About 80% of all breast cancers are considered ER+. Of these, approximately 65% are also PR+.
How does Hormone Therapy Work?
Your therapy will depend on the receptor status of the breast cancer cells and whether or not you’ve been through menopause. Doctors will either try to prevent hormone production, or block the receptors from receiving the hormones they need to grow.
The first type of hormonal therapy for women with ER+ breast cancer, works by blocking estrogen from reaching cancer cells, this class of drugs is called selective estrogen receptor modulators (SERMs). Tamoxifen is the most commonly used SERM, which works by binding to the estrogen receptors in place of estrogen in the breast cancer cells. Tamoxifen is a form of “anti-estrogen” therapy and is prescribed for both pre- and post-menopausal women.

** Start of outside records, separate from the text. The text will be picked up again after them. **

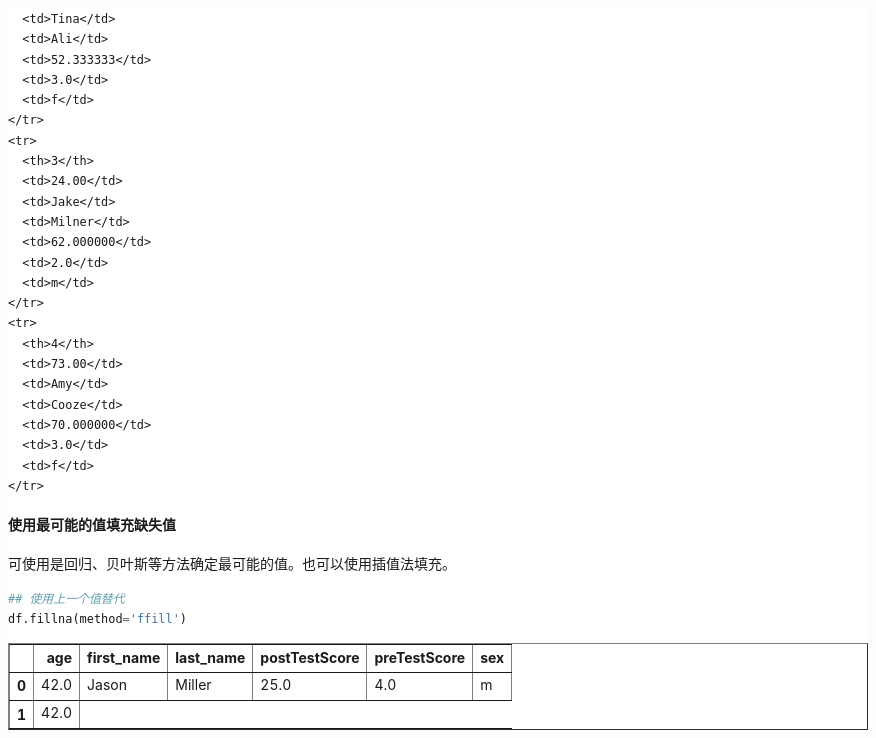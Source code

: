       <td>Tina</td>
      <td>Ali</td>
      <td>52.333333</td>
      <td>3.0</td>
      <td>f</td>
    </tr>
    <tr>
      <th>3</th>
      <td>24.00</td>
      <td>Jake</td>
      <td>Milner</td>
      <td>62.000000</td>
      <td>2.0</td>
      <td>m</td>
    </tr>
    <tr>
      <th>4</th>
      <td>73.00</td>
      <td>Amy</td>
      <td>Cooze</td>
      <td>70.000000</td>
      <td>3.0</td>
      <td>f</td>
    </tr>
  </tbody>
</table>
</div>



#### 使用最可能的值填充缺失值
可使用是回归、贝叶斯等方法确定最可能的值。也可以使用插值法填充。


```python
## 使用上一个值替代
df.fillna(method='ffill')
```




<div>
<table border="1" class="dataframe">
  <thead>
    <tr style="text-align: right;">
      <th></th>
      <th>age</th>
      <th>first_name</th>
      <th>last_name</th>
      <th>postTestScore</th>
      <th>preTestScore</th>
      <th>sex</th>
    </tr>
  </thead>
  <tbody>
    <tr>
      <th>0</th>
      <td>42.0</td>
      <td>Jason</td>
      <td>Miller</td>
      <td>25.0</td>
      <td>4.0</td>
      <td>m</td>
    </tr>
    <tr>
      <th>1</th>
      <td>42.0</td>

The benefit of using SERMs is that they are selective. This means that Tamoxifen blocks estrogen’s action specifically in breast cells but can activate estrogen’s action in other cells, such as bone, liver, and uterine cells.
The second type of hormonal therapy centers on stopping the body from producing estrogen all together. These medications are called Aromatase Inhibitors. They work by inhibiting the function of the enzymes that lead to the production of estrogen. Typically postmenopausal women are prescribed these medications.
“But wait,” you’re asking. “I thought women don’t produce estrogen from their ovaries after menopause? So what’s the point?”
And you’re right. But other glands such as your adrenals, liver, and fatty tissue, will continue producing estrogen after menopause. Aromatase Inhibitors aim to suppress the production of estrogen in these estrogen producing organs.
Hormone therapy is a large topic, and there are other less-common treatments for women with hormone sensitive breast cancer. But for the sake of simplicity, this article focused on the two most common treatment paths and hopefully clarified some things. It is always encouraged to bring up any questions with your doctor.